We worry about who is running our clubs when we should be worrying about how

It is hard to imagine a sight less dignified than the public hawking of Newcastle United by Mike Ashley as he tries to off load the Geordies attaching the sale rider that the club requires a bottomless pit of money.

Ashley contests that only wealth at the level Manchester clubs now enjoy will bring silverware and happiness to the supporters although the evidence of Spurs and neighbours Middlesbrough bringing back prizes suggests this to be a misjudgment on someone’s part. Unfortunately all football seems to buy into the idea that the richest wins all despite Chelsea’s two years of running up. It is more accurate to say that the biggest wins unless they mess it up and that biggest is at Old Trafford with Newcastle not that far behind.

Regardless the Magpies are shopped around with the idea being – and the worry that – they will be the latest club to fall into the hands of overseas investment.

Each time there is a purchase of a club by non-English investors alarm bells are sounded do the future of our game so much so one could be forgiven for thinking that we have a monopoly on good governance in football. With almost half England’s professional clubs having used bankruptcy protection in the fifteen years since the formation of the Premier League that supposition would seem to be far from the truth.

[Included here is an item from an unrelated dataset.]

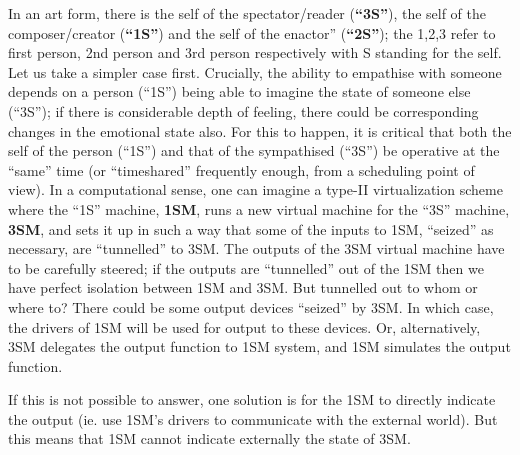 In an art form, there is the self of the spectator/reader (\textbf{“3S”}), the self of the composer/creator (\textbf{“1S”}) and the self of the enactor” (\textbf{“2S”}); the 1,2,3 refer to first person, 2nd person and 3rd person respectively with S standing for the self. Let us take a simpler case first. Crucially, the ability to empathise with someone depends on a person (“1S”) being able to imagine the state of someone else (“3S”); if there is considerable depth of feeling, there could be corresponding changes in the emotional state also. For this to happen, it is critical that both the self of the person (“1S”) and that of the sympathised (“3S”) be operative at the “same” time (or “timeshared” frequently enough, from a scheduling point of view). In a computational sense, one can imagine a type-II virtualization scheme where the “1S” machine, \textbf{1SM}, runs a new virtual machine for the “3S” machine, \textbf{3SM}, and sets it up in such a way that some of the inputs to 1SM, “seized” as necessary, are “tunnelled” to 3SM. The outputs of the 3SM virtual machine have to be carefully steered; if the outputs are “tunnelled” out of the 1SM then we have perfect isolation between 1SM and 3SM. But tunnelled out to whom or where to? There could be some output devices “seized” by 3SM. In which case, the drivers of 1SM will be used for output to these devices. Or, alternatively, 3SM delegates the output function to 1SM system, and 1SM simulates the output function.

If this is not possible to answer, one solution is for the 1SM to directly indicate the output (ie. use 1SM’s drivers to communicate with the external world). But this means that 1SM cannot indicate externally the state of 3SM.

English ownership covers Risdale and Richmond just as much as it does any examples of the better run sides and the likes of Randy Learner and his slow, deliberate building of Aston Villa is as valid an argument as any for the idea that it is not who owns clubs that is problem so much as how they are owned.

Learner probably has the best manager in the business in Martin O’Neill – he got him in place before he arrived – and backs him up with sensible signings. James Milner, Gabriel Agbonlahor and Ashley Young probably take home the same combined as Robinho and unless the situation in England’s second City is out of focus the club is run within the remit of having huge out goings met by the huge income of a Premier League club. Morally one might question the size of the figures but from a business point of view there seems to be equity which one simply cannot say about Manchester City or Chelsea.

Distressingly one would thank that outside the realms of the mega-rich clubs at Eastlands and Stamford Bridge the thinking would veer more towards a model of attempting to balance the books or when attempting to advance the club investing soundly but the experiences of those down the leagues suggest that in most cases this is anything but. The well run teams are accused of a lack of ambition and those who overspend seem to do so in the assumption that when the chickens come home to roost they will be long gone. Any sympathy one could have for the likes of AFC Bournemouth or Luton Town is not shared by supporters who have seen their teams lose out on promotions and progressions in cups to a team bought on the hock.

The Football Association has recognised the need for control of finances starting running the Football Conference as a tight ship but the Football League struggles to do the same unwilling to douse the flames of passion that come to the game via investors in their local club but incapable of ensuring these new investors behave in a way that even guarantees a long term future.

The popular perception of football investment is that it is done in the transfer market and by paying higher wages and one would be niave to suggest that was not a factor in the improvement of clubs. Squads are important but so are supporters and the recruitment of the next generation of fans which is failing at lower levels with the jump between the child’s rate and that for teenagers being simply too steep. A wise investor looking at trying to create something other than a season or two on the field would do well to look at subsidising or creating a way that will build the fan base for a generation or more.

Likewise facilities are a way of ensuring revenue streams for clubs and it is telling that while Gillett Jnr and Hicks continue to fund Liverpool’s squad a section of support are bitterly opposed to them on the grounds that they are not building the new stadium putting the future success of the club at risk.

On the whole football chairmen fail to understand the best way to invest in clubs because they do not grasp genuine value in clubs. They look at playing squads and imagine how much a player could be sold for but more acute book keeping would render Robinho’s £120,000 a week as a liability from which the business suffered and his resale value as windfall payment rather than a reason to value the club more highly.

The real assets of football clubs are position in the league set up and the sponsorship and television deals that bring, good will – in the support and in the brand – and facilities. The league position is temporary but the contracts it bring in are easily read, the facilities can be assessed with some ease but that middle element – good will – is harder to put a value on.

However Mike Ashley values Newcastle United as twice what he paid for them because he understands that what Freddy Shepherd sold him at the value of a mid-range debt ridden Premiership club is actually one of the league’s strongest with a permanent tradition of support and a strong brand. His hawking of the club around is undignified for sure but having bought the club on the cheap he is not so much trying to get rid of it quick as realising the value of his investment. Shepherd’s last cock up at Newcastle was to not understand the value of what he had.

Too many chairmen are the same. They have a thing of value but have no idea how to augment that value and end up spending the club’s resources on things of no value – players – and not the assets they have got – good will.

We worry so much about who owns football clubs and where those investors come from yet we do not worry at all about how those clubs are run or even if the people who own them even know what they have bought and how much it is worth.